EXERCISE DATA below:
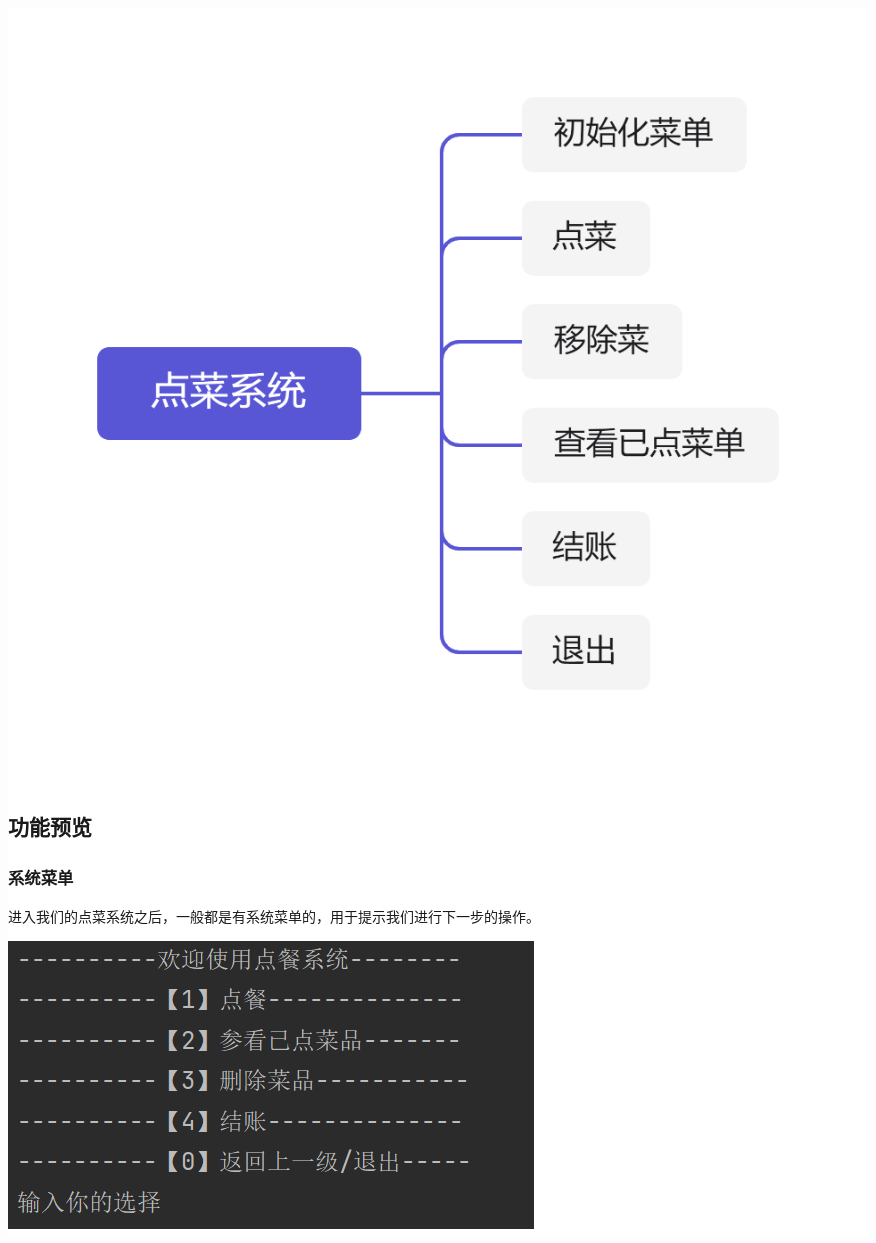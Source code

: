 ![点菜系统](./assets/20220302-order-system/order-system.png)

## 功能预览

### 系统菜单

进入我们的点菜系统之后，一般都是有系统菜单的，用于提示我们进行下一步的操作。

![系统菜单](./assets/20220302-order-system/menu.png)
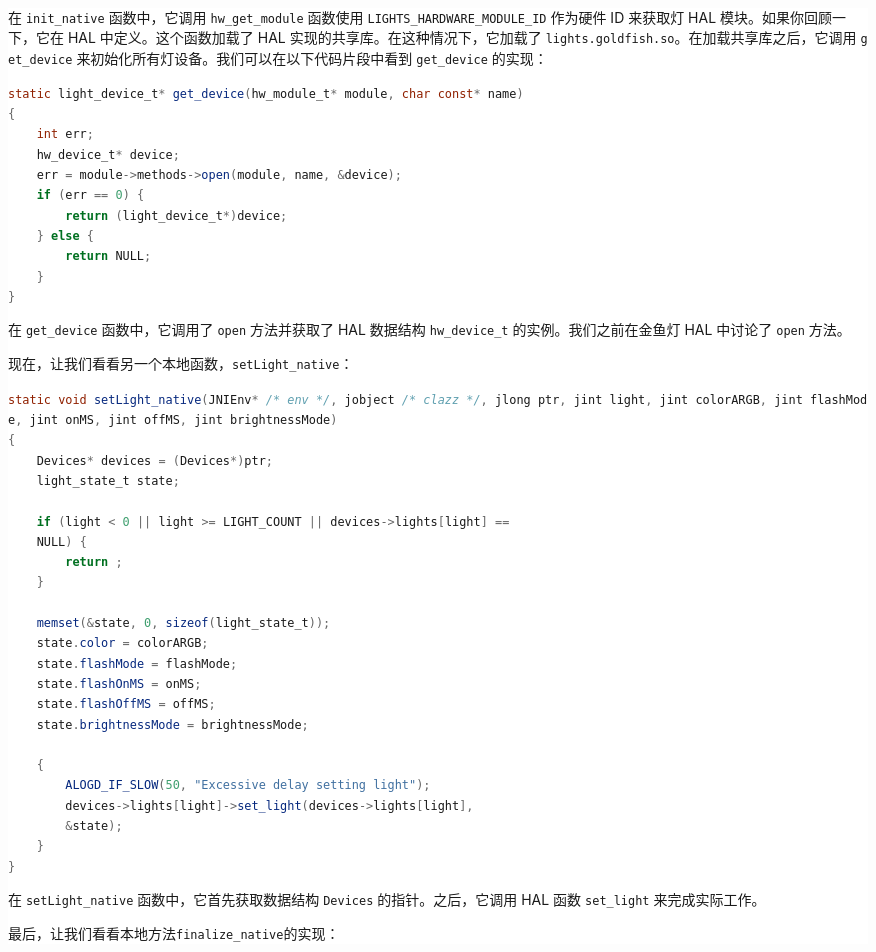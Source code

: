 在 `init_native` 函数中，它调用 `hw_get_module` 函数使用 `LIGHTS_HARDWARE_MODULE_ID` 作为硬件 ID 来获取灯 HAL 模块。如果你回顾一下，它在 HAL 中定义。这个函数加载了 HAL 实现的共享库。在这种情况下，它加载了 `lights.goldfish.so`。在加载共享库之后，它调用 `get_device` 来初始化所有灯设备。我们可以在以下代码片段中看到 `get_device` 的实现：

```java
static light_device_t* get_device(hw_module_t* module, char const* name) 
{ 
    int err; 
    hw_device_t* device; 
    err = module->methods->open(module, name, &device); 
    if (err == 0) { 
        return (light_device_t*)device; 
    } else { 
        return NULL; 
    } 
} 

```

在 `get_device` 函数中，它调用了 `open` 方法并获取了 HAL 数据结构 `hw_device_t` 的实例。我们之前在金鱼灯 HAL 中讨论了 `open` 方法。

现在，让我们看看另一个本地函数，`setLight_native`：

```java
static void setLight_native(JNIEnv* /* env */, jobject /* clazz */, jlong ptr, jint light, jint colorARGB, jint flashMode, jint onMS, jint offMS, jint brightnessMode) 
{ 
    Devices* devices = (Devices*)ptr; 
    light_state_t state; 

    if (light < 0 || light >= LIGHT_COUNT || devices->lights[light] == 
    NULL) { 
        return ; 
    } 

    memset(&state, 0, sizeof(light_state_t)); 
    state.color = colorARGB; 
    state.flashMode = flashMode; 
    state.flashOnMS = onMS; 
    state.flashOffMS = offMS; 
    state.brightnessMode = brightnessMode; 

    { 
        ALOGD_IF_SLOW(50, "Excessive delay setting light"); 
        devices->lights[light]->set_light(devices->lights[light], 
        &state); 
    } 
} 

```

在 `setLight_native` 函数中，它首先获取数据结构 `Devices` 的指针。之后，它调用 HAL 函数 `set_light` 来完成实际工作。

最后，让我们看看本地方法`finalize_native`的实现：
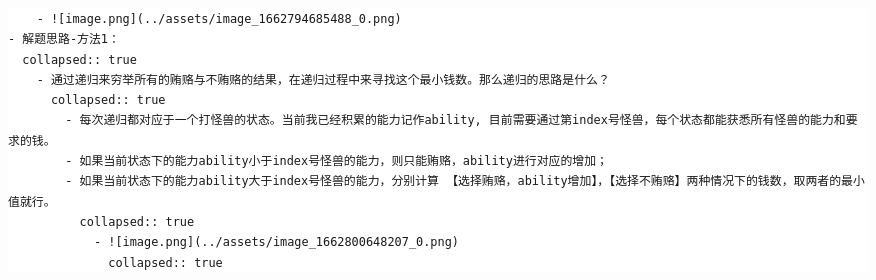 		- ![image.png](../assets/image_1662794685488_0.png)
	- 解题思路-方法1：
	  collapsed:: true
		- 通过递归来穷举所有的贿赂与不贿赂的结果，在递归过程中来寻找这个最小钱数。那么递归的思路是什么？
		  collapsed:: true
			- 每次递归都对应于一个打怪兽的状态。当前我已经积累的能力记作ability, 目前需要通过第index号怪兽，每个状态都能获悉所有怪兽的能力和要求的钱。
			- 如果当前状态下的能力ability小于index号怪兽的能力，则只能贿赂，ability进行对应的增加；
			- 如果当前状态下的能力ability大于index号怪兽的能力，分别计算 【选择贿赂，ability增加】，【选择不贿赂】两种情况下的钱数，取两者的最小值就行。
			  collapsed:: true
				- ![image.png](../assets/image_1662800648207_0.png)
				  collapsed:: true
End of EXERCISE DATA.
**WHAT NEEDS TO BE DONE**
Search the records for the string "collapsed", and copy every line that holds it.

**RESULT FOR THIS EXERCISE**
	  collapsed:: true
		  collapsed:: true
			  collapsed:: true
				  collapsed:: true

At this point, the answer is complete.